*** Block opens ***

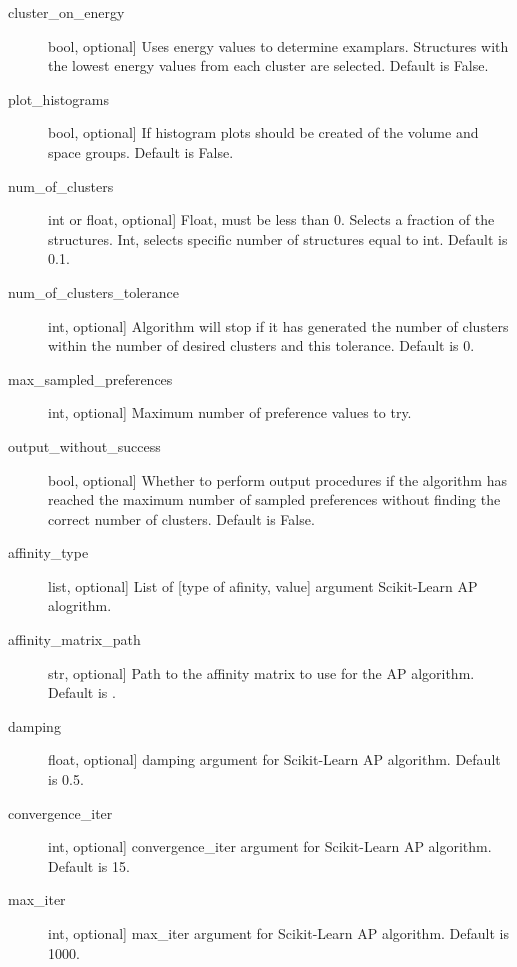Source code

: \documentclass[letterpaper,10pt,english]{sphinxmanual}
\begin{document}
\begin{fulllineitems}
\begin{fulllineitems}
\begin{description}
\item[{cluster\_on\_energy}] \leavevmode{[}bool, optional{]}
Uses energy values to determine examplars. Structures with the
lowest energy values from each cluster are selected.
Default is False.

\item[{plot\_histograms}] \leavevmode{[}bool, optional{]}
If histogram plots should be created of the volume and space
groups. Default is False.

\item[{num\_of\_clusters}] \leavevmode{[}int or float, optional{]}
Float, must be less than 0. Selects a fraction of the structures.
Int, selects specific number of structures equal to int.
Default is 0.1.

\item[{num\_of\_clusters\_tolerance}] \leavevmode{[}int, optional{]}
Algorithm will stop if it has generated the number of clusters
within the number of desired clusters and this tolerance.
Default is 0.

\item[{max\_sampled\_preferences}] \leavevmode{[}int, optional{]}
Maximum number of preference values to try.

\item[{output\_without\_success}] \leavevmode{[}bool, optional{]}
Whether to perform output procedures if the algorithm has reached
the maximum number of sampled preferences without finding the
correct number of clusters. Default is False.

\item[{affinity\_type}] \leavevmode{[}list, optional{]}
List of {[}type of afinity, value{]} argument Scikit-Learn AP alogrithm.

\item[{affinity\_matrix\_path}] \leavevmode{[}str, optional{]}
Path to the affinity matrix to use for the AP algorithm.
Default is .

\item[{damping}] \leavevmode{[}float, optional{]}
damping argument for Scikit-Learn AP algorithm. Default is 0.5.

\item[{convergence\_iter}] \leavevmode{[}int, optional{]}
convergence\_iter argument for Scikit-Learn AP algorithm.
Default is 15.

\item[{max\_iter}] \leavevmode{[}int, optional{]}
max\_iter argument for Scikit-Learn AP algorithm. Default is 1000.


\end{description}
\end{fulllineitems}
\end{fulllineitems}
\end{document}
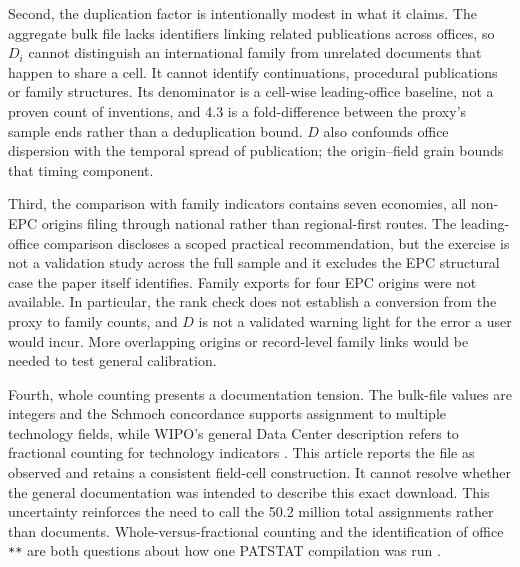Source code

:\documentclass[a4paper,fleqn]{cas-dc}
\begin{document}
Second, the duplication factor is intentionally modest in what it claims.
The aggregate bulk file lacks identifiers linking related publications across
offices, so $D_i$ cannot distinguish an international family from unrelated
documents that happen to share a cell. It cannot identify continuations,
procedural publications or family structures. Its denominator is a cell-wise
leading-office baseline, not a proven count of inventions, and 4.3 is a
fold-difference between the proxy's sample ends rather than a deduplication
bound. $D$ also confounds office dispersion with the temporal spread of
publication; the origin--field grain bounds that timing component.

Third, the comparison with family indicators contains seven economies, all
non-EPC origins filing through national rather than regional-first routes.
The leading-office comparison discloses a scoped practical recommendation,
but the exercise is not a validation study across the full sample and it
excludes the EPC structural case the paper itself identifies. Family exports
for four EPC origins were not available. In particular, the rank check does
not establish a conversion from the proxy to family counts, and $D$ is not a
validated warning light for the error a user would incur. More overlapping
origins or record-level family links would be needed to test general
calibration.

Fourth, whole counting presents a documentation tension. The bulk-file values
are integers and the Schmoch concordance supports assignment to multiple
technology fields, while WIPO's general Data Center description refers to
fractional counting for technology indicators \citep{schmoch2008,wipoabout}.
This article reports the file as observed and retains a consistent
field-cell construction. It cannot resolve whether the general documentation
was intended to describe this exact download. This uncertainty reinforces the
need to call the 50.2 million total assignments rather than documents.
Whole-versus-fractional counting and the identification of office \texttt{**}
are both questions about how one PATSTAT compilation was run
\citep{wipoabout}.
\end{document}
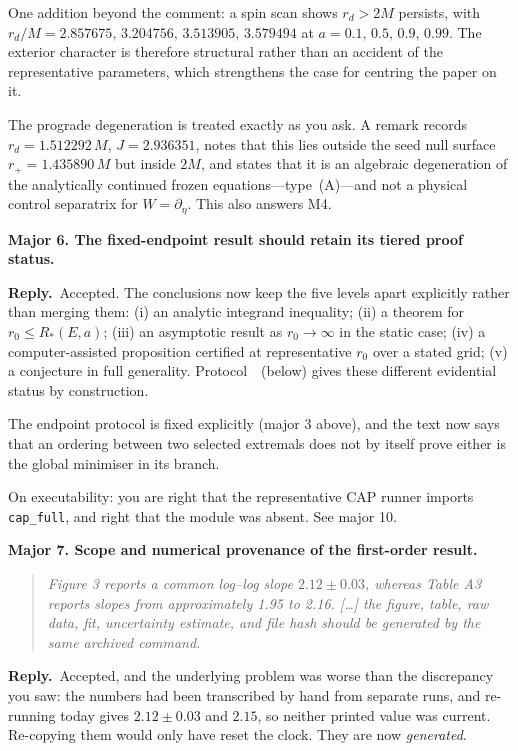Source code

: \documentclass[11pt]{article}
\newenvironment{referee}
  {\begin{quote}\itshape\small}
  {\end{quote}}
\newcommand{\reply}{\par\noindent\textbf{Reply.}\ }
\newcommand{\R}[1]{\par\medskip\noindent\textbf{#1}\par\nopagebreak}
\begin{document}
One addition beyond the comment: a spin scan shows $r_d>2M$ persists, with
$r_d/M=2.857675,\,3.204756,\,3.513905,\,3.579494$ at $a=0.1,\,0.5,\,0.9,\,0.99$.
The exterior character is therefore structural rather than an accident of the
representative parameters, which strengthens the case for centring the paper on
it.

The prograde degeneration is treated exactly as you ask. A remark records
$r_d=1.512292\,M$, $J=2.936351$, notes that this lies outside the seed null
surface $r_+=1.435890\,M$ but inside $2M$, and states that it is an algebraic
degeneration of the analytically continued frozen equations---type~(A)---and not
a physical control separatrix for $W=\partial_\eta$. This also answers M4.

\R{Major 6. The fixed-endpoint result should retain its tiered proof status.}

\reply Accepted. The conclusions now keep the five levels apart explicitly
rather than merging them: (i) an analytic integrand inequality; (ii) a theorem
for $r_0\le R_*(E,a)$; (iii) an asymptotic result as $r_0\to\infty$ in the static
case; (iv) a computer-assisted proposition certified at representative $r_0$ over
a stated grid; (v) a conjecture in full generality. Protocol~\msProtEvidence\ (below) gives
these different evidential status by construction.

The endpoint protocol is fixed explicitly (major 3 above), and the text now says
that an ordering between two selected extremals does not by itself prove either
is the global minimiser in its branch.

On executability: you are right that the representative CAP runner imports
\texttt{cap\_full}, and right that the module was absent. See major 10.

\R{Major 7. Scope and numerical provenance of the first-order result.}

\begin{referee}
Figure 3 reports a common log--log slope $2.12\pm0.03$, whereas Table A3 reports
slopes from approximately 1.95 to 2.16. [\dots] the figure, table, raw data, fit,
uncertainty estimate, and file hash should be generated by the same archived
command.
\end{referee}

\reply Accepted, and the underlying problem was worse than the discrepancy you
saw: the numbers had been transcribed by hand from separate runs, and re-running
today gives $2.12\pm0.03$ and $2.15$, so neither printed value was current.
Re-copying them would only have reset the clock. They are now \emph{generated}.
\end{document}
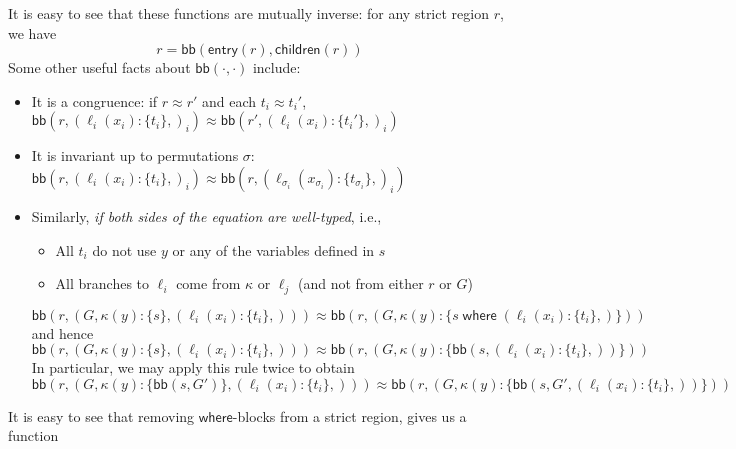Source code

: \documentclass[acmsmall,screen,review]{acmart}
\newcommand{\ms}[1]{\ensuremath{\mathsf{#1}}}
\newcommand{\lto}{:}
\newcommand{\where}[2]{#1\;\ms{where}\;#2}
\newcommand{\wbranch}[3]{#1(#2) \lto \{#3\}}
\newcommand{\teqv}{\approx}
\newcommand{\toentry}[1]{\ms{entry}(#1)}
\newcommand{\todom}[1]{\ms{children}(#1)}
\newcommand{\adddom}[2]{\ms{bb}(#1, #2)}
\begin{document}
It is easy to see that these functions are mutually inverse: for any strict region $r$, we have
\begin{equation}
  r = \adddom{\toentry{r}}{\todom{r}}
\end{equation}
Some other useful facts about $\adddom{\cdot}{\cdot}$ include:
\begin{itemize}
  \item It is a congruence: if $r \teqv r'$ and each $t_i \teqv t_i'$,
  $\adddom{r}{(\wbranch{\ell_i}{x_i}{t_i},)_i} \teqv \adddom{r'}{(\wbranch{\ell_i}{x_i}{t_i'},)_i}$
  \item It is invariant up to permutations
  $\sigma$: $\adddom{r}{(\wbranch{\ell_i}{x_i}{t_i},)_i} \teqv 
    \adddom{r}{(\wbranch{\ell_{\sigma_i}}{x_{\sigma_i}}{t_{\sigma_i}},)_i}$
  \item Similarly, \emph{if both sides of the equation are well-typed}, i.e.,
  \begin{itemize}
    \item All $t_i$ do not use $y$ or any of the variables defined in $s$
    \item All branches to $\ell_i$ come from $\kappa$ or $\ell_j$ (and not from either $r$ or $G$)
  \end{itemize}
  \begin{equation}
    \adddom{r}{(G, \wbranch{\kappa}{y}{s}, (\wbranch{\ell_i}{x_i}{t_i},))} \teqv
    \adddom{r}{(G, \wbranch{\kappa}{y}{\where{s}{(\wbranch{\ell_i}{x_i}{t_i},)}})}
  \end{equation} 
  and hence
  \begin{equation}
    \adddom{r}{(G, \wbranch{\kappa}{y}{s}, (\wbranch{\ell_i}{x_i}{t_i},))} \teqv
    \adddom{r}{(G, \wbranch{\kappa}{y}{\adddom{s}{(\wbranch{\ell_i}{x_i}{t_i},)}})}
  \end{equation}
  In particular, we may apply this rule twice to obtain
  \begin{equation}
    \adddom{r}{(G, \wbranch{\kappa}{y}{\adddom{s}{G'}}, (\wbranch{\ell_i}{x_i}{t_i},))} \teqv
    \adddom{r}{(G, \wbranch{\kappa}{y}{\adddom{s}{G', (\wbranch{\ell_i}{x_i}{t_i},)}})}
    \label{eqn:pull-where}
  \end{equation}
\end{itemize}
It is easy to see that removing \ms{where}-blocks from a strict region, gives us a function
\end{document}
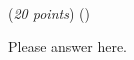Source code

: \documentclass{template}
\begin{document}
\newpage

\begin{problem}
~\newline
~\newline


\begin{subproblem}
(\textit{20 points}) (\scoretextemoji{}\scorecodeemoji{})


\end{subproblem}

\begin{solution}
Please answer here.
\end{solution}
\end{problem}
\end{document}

*** Block closes ***

Set aside each line above that includes the string "fractional" and report it.

fractional counting for technology indicators \citep{schmoch2008,wipoabout}.
Whole-versus-fractional counting and the identification of office \texttt{**}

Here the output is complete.